Abstract framework for queueing, optimizing and dispatching index operations for Plone content.
Project description
Introduction
collective.indexing is an approach to provide an abstract framework for queuing and optimizing index operations in Plone as well as dispatching them to various backends. The default implementation aims to replace the standard indexing mechanism of CMF to allow index operations to be handled asynchronously in a backwards-compatible way.
Queuing these operations on a transaction level allows to get rid of redundant indexing of objects and thereby providing a substantial performance improvement. By leveraging the component architecture and Zope event system collective.indexing also makes it much easier to use backends other than or in addition to the standard portal catalog for indexing, such as dedicated search engine solutions like Solr, Xapian or Google Search Appliance. One backend implementation designed to be used with this package has already been started in the form of collective.solr.
Current Status
The implementation is considered to be ready for production. It can be installed in a Plone 4.x site to enable indexing operations to be queued, optimized and dispatched to the standard portal catalog on the Zope transaction boundary thereby improving the Plone’s out-of-the-box performance.
At the moment the package requires several “monkey patches”, to the mixin classes currently used to hook up indexing, i.e. CMFCatalogAware and CatalogMultiplex, the portal catalog as well as to helper methods in Plone itself. It is planned to clear these up by making the classes “pluggable” via adapterization, allowing collective.indexing to hook in in clean ways.
In conjunction with collective.solr the package also provides a working solution for integration of Solr with Plone. Based on a schema configurable at zc.buildout level indexing operations can be dispatched a Solr instance in addition or alternatively to the standard catalog. This allows for minimal and very efficient indexing of standard Plone content items based on Archetypes. Providing support for other content types is rather trivial and will be support soon.
The code was written with emphasis on minimalism, clarity and maintainability. It comes with extensive tests covering the code base at more than 95%. The package is currently in use in several production sites and considered stable.
For outstanding issues and features remaining to be implemented please see the issue tracker.
Subscriber Support
The package comes with support for queueing up and performing indexing operations via event subscribers. The idea behind this is to not rely on explicit calls as defined in CMFCatalogAware alone, but instead make it possible to phase them out eventually. As the additional indexing operations added via the subscribers are optimized away anyway, this only adds very little processing overhead.

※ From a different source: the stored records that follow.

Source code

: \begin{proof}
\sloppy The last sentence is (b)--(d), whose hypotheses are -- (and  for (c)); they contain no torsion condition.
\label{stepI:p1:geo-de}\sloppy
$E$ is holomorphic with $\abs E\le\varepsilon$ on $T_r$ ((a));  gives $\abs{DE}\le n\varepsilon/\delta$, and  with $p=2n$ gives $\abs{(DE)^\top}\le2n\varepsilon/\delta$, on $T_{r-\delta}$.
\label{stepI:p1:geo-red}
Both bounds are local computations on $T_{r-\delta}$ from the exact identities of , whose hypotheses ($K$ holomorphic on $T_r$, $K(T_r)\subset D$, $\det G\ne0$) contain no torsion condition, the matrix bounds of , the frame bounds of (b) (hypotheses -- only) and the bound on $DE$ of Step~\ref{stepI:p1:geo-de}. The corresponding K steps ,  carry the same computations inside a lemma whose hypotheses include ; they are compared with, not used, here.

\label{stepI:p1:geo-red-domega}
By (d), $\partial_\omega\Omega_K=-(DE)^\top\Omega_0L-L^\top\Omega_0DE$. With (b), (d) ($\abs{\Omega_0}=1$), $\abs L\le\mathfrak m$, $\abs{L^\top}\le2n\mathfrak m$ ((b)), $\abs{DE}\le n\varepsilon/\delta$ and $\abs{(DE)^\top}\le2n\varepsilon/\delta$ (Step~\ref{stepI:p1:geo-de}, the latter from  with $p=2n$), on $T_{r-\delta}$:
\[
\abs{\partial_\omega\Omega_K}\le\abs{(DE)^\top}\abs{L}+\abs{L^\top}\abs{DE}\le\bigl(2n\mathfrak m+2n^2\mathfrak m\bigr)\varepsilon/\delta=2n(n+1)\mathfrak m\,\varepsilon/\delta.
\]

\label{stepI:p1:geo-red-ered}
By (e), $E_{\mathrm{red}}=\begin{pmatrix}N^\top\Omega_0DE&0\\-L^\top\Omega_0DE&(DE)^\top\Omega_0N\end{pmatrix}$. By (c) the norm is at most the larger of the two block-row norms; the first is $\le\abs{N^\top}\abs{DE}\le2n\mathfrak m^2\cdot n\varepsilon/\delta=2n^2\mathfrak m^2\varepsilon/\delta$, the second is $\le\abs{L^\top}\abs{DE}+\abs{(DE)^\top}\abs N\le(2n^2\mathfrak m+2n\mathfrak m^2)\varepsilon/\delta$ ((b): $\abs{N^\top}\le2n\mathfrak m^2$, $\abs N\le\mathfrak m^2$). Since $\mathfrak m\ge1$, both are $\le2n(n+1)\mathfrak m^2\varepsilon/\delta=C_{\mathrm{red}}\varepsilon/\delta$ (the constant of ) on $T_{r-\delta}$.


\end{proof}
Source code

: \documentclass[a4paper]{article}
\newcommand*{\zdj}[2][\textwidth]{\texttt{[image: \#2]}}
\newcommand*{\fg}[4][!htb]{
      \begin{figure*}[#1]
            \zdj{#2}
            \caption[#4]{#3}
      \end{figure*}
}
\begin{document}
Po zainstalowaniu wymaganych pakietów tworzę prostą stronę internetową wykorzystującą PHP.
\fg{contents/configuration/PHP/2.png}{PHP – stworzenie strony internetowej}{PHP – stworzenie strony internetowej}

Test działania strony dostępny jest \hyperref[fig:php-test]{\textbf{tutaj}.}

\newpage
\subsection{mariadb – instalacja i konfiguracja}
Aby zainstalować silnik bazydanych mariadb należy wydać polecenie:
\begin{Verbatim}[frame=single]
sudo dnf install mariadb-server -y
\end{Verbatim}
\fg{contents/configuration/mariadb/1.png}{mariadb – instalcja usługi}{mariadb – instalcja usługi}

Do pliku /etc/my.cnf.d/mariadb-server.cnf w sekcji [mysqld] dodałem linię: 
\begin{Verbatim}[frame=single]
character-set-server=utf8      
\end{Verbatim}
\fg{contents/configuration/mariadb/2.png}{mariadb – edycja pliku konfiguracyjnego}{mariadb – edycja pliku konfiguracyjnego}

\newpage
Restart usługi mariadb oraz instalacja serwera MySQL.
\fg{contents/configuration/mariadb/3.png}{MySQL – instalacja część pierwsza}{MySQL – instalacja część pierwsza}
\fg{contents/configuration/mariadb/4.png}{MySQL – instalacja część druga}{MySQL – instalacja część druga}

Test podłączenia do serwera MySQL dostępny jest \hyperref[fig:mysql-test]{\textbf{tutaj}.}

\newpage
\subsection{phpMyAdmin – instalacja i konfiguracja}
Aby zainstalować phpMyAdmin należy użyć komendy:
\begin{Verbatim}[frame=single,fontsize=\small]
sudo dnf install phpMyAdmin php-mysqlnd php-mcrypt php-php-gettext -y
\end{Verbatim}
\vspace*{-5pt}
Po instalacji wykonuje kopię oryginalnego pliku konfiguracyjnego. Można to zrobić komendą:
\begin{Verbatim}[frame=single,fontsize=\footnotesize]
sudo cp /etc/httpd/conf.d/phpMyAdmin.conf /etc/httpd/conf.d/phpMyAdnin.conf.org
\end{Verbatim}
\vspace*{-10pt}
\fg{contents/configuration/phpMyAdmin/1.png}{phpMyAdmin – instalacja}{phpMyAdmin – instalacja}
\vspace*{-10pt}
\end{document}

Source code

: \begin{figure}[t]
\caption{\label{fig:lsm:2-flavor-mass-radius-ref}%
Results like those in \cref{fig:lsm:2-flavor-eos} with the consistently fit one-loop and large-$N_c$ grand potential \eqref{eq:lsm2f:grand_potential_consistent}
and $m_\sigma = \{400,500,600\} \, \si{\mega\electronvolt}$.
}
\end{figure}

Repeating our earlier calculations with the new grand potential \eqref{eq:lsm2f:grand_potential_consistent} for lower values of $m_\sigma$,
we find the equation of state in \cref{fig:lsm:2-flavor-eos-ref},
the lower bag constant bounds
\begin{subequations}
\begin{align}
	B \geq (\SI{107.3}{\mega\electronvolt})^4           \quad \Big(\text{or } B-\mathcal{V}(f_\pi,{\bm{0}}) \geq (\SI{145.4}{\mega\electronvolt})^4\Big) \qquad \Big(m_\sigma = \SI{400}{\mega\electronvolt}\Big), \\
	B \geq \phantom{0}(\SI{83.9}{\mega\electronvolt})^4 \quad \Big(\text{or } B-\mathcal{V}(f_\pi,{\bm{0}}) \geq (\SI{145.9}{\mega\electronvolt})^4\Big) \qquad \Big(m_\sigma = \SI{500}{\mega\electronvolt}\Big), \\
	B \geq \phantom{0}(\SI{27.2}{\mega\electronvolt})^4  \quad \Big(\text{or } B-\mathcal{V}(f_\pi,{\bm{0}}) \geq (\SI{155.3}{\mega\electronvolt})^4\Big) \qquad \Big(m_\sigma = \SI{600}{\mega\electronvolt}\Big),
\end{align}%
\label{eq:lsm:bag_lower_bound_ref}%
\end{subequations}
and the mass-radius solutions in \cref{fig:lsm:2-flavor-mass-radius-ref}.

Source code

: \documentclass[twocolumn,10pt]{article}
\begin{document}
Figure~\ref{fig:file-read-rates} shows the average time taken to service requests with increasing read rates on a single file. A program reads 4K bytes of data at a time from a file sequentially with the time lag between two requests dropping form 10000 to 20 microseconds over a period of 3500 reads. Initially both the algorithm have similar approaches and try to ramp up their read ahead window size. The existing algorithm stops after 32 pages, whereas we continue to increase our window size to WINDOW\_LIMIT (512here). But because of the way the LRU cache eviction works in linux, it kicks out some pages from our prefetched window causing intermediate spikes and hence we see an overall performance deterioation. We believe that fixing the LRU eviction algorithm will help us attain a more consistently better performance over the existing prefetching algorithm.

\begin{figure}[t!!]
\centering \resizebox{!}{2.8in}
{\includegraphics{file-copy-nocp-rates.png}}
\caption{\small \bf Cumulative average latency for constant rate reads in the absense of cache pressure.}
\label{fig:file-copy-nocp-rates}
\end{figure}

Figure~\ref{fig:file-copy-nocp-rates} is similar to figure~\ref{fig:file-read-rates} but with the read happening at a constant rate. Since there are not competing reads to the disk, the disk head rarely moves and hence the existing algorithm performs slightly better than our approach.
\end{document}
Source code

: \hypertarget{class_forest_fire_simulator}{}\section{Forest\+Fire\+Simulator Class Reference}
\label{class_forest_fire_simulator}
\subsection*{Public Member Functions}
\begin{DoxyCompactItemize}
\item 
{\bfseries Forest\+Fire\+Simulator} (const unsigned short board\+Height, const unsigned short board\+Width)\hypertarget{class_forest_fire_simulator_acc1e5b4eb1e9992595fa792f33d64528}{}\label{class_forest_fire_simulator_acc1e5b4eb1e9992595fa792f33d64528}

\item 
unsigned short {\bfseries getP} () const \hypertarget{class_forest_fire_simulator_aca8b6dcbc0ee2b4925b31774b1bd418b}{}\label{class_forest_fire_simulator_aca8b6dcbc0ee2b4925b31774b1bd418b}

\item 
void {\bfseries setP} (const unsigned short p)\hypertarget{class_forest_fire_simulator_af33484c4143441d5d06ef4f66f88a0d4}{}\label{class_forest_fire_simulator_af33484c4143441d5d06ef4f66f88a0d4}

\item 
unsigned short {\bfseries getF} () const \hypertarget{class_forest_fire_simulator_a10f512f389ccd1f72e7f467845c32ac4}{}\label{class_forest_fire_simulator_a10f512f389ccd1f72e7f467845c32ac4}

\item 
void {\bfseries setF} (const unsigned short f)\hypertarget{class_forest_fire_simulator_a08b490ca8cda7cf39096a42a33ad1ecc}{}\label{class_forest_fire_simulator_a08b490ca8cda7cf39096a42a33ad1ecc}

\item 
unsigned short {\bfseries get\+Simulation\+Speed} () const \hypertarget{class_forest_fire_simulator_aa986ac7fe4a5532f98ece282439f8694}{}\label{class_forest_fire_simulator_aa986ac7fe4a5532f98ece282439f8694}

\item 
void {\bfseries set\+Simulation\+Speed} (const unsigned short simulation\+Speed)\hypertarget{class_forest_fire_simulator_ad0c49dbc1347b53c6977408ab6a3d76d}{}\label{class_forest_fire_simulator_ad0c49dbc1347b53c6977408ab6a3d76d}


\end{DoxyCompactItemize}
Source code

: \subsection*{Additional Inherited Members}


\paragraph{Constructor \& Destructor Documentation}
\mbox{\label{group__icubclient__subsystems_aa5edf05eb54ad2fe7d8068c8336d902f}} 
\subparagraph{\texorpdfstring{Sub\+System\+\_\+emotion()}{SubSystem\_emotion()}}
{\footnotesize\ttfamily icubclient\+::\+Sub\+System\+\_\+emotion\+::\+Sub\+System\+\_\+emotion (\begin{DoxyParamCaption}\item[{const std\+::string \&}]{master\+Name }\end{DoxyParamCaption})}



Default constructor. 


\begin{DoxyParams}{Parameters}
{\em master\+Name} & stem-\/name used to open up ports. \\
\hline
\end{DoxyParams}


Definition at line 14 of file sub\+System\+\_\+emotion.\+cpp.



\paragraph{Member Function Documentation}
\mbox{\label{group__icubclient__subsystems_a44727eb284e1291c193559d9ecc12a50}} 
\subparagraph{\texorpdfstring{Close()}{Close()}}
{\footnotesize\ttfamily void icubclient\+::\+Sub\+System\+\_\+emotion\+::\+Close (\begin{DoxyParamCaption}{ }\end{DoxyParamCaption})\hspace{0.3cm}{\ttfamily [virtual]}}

However, even though IObjectModifiedEvent has support for partial reindexing by passing a list of descriptions/index names, this is currently not used anywhere in Plone. Unfortunately that means that partial reindex operations will be “upgraded” to full reindexes, e.g. for IContainerModifiedEvent via the notifyContainerModified helper, which is one reason why subscriber support is not enabled by default for now.
To activate please use:
[instance] ... zcml = collective.indexing:subscribers.zcml
instead of just the package name itself, re-run buildout and restart your Plone instance.
FAQs / Troubleshooting
The following tries to address some of the known issues. Please also make sure to check the package’s issue tracker and use it to report new bugs and/or discuss possible enhancements. Alternatively, feedback via the “Plone Developers” mailing-list is also most welcome.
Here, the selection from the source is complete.